▶ _Your task_
As the answer, give every line of the records that includes the word "Manual".

▶ _Given information_
-------
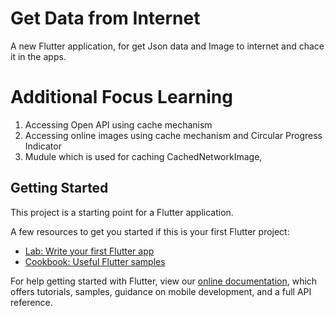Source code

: # Get Data from Internet

A new Flutter application, for get Json data and Image to internet and chace it in the apps.

# Additional Focus Learning 
1. Accessing Open API using cache mechanism
2. Accessing online images using cache mechanism and Circular Progress Indicator
3. Mudule which is used for caching  CachedNetworkImage,

## Getting Started

This project is a starting point for a Flutter application.

A few resources to get you started if this is your first Flutter project:

- [Lab: Write your first Flutter app](https://flutter.dev/docs/get-started/codelab)
- [Cookbook: Useful Flutter samples](https://flutter.dev/docs/cookbook)

For help getting started with Flutter, view our
[online documentation](https://flutter.dev/docs), which offers tutorials,
samples, guidance on mobile development, and a full API reference.


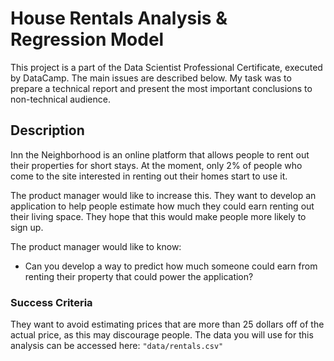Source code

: # House Rentals Analysis & Regression Model

This project is a part of the Data Scientist Professional Certificate, executed by DataCamp. The main issues are described below. My task was to prepare a technical report and present the most important conclusions to non-technical audience.

## Description

Inn the Neighborhood is an online platform that allows people to rent out their properties for short stays. At the moment, only 2% of people who come to the site interested in renting out their homes start to use it.

The product manager would like to increase this. They want to develop an application to help people estimate how much they could earn renting out their living space. They hope that this would make people more likely to sign up.

The product manager would like to know:
- Can you develop a way to predict how much someone could earn from renting their property that could power the application?


### Success Criteria

They want to avoid estimating prices that are more than 25 dollars off of the actual price, as this may discourage people. The data you will use for this analysis can be accessed here: `"data/rentals.csv"`
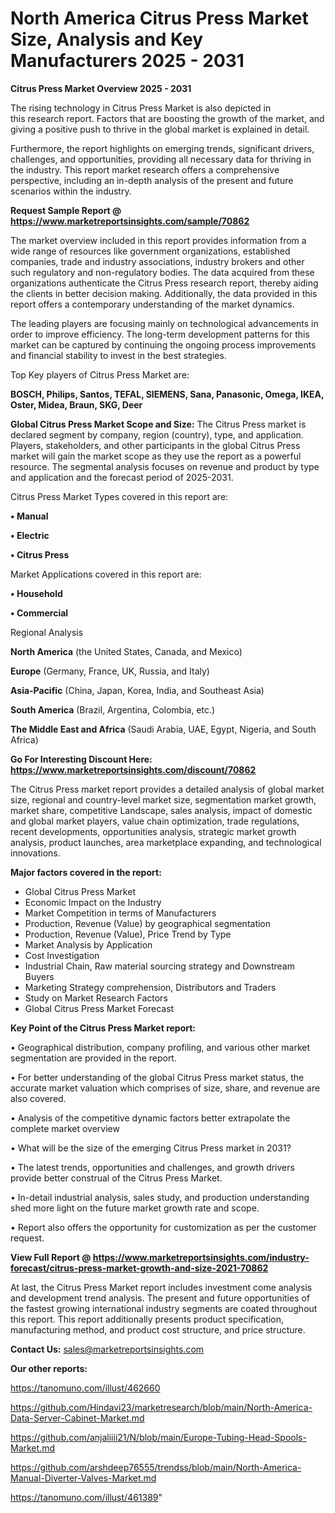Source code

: # North America Citrus Press Market Size, Analysis and Key Manufacturers 2025 - 2031

<Strong> Citrus Press Market Overview 2025 - 2031</strong>

The rising technology in Citrus Press Market is also depicted in this research report. Factors that are boosting the growth of the market, and giving a positive push to thrive in the global market is explained in detail.

Furthermore, the report highlights on emerging trends, significant drivers, challenges, and opportunities, providing all necessary data for thriving in the industry. This report market research offers a comprehensive perspective, including an in-depth analysis of the present and future scenarios within the industry.

<strong>Request Sample Report @ <a href=https://www.marketreportsinsights.com/sample/70862>https://www.marketreportsinsights.com/sample/70862</a></strong>

The market overview included in this report provides information from a wide range of resources like government organizations, established companies, trade and industry associations, industry brokers and other such regulatory and non-regulatory bodies. The data acquired from these organizations authenticate the Citrus Press research report, thereby aiding the clients in better decision making. Additionally, the data provided in this report offers a contemporary understanding of the market dynamics.

The leading players are focusing mainly on technological advancements in order to improve efficiency. The long-term development patterns for this market can be captured by continuing the ongoing process improvements and financial stability to invest in the best strategies.

Top Key players of Citrus Press Market are:

<strong>BOSCH, Philips, Santos, TEFAL, SIEMENS, Sana, Panasonic, Omega, IKEA, Oster, Midea, Braun, SKG, Deer</strong>

<strong><b>Global Citrus Press Market Scope and Size:</b></strong>
The Citrus Press market is declared segment by company, region (country), type, and application. Players, stakeholders, and other participants in the global Citrus Press market will gain the market scope as they use the report as a powerful resource. The segmental analysis focuses on revenue and product by type and application and the forecast period of 2025-2031.

Citrus Press Market Types covered in this report are:

<strong>• Manual

• Electric

• Citrus Press</strong>

Market Applications covered in this report are:

<strong>• Household

• Commercial</strong> 

Regional Analysis

<strong>North America</strong> (the United States, Canada, and Mexico)

<strong>Europe</strong> (Germany, France, UK, Russia, and Italy)

<strong>Asia-Pacific</strong> (China, Japan, Korea, India, and Southeast Asia)

<strong>South America</strong> (Brazil, Argentina, Colombia, etc.)

<strong>The Middle East and Africa</strong> (Saudi Arabia, UAE, Egypt, Nigeria, and South Africa)

<strong>Go For Interesting Discount Here: <a href=https://www.marketreportsinsights.com/discount/70862>https://www.marketreportsinsights.com/discount/70862</a></strong>

The Citrus Press market report provides a detailed analysis of global market size, regional and country-level market size, segmentation market growth, market share, competitive Landscape, sales analysis, impact of domestic and global market players, value chain optimization, trade regulations, recent developments, opportunities analysis, strategic market growth analysis, product launches, area marketplace expanding, and technological innovations.

<strong><b>Major factors covered in the report:</b></strong>
<ul>
  <li>Global Citrus Press Market </li>
  <li>Economic Impact on the Industry</li>
  <li>Market Competition in terms of Manufacturers</li>
  <li>Production, Revenue (Value) by geographical segmentation</li>
  <li>Production, Revenue (Value), Price Trend by Type</li>
  <li>Market Analysis by Application</li>
  <li>Cost Investigation</li>
  <li>Industrial Chain, Raw material sourcing strategy and Downstream Buyers</li>
  <li>Marketing Strategy comprehension, Distributors and Traders</li>
  <li>Study on Market Research Factors</li>
  <li>Global Citrus Press Market Forecast</li>
</ul>

<strong><b>Key Point of the Citrus Press Market report:</b></strong>

• Geographical distribution, company profiling, and various other market segmentation are provided in the report.

• For better understanding of the global Citrus Press market status, the accurate market valuation which comprises of size, share, and revenue are also covered.

• Analysis of the competitive dynamic factors better extrapolate the complete market overview

• What will be the size of the emerging Citrus Press market in 2031?

• The latest trends, opportunities and challenges, and growth drivers provide better construal of the Citrus Press Market.

• In-detail industrial analysis, sales study, and production understanding shed more light on the future market growth rate and scope.

• Report also offers the opportunity for customization as per the customer request.

<strong><b>View Full Report @ <a href=https://www.marketreportsinsights.com/industry-forecast/citrus-press-market-growth-and-size-2021-70862>https://www.marketreportsinsights.com/industry-forecast/citrus-press-market-growth-and-size-2021-70862</a></b></strong>


At last, the Citrus Press Market report includes investment come analysis and development trend analysis. The present and future opportunities of the fastest growing international industry segments are coated throughout this report. This report additionally presents product specification, manufacturing method, and product cost structure, and price structure.

<strong>Contact Us:</strong>
sales@marketreportsinsights.com

<strong>Our other reports:</strong>

<a href=https://tanomuno.com/illust/462660>https://tanomuno.com/illust/462660</a>

<a href=https://github.com/Hindavi23/marketresearch/blob/main/North-America-Data-Server-Cabinet-Market.md>https://github.com/Hindavi23/marketresearch/blob/main/North-America-Data-Server-Cabinet-Market.md</a>

<a href=https://github.com/anjaliiii21/N/blob/main/Europe-Tubing-Head-Spools-Market.md>https://github.com/anjaliiii21/N/blob/main/Europe-Tubing-Head-Spools-Market.md</a>

<a href=https://github.com/arshdeep76555/trendss/blob/main/North-America-Manual-Diverter-Valves-Market.md>https://github.com/arshdeep76555/trendss/blob/main/North-America-Manual-Diverter-Valves-Market.md</a>

<a href=https://tanomuno.com/illust/461389>https://tanomuno.com/illust/461389</a>"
-------
▶ _Completed task_
<strong>• Manual
<a href=https://github.com/arshdeep76555/trendss/blob/main/North-America-Manual-Diverter-Valves-Market.md>https://github.com/arshdeep76555/trendss/blob/main/North-America-Manual-Diverter-Valves-Market.md</a>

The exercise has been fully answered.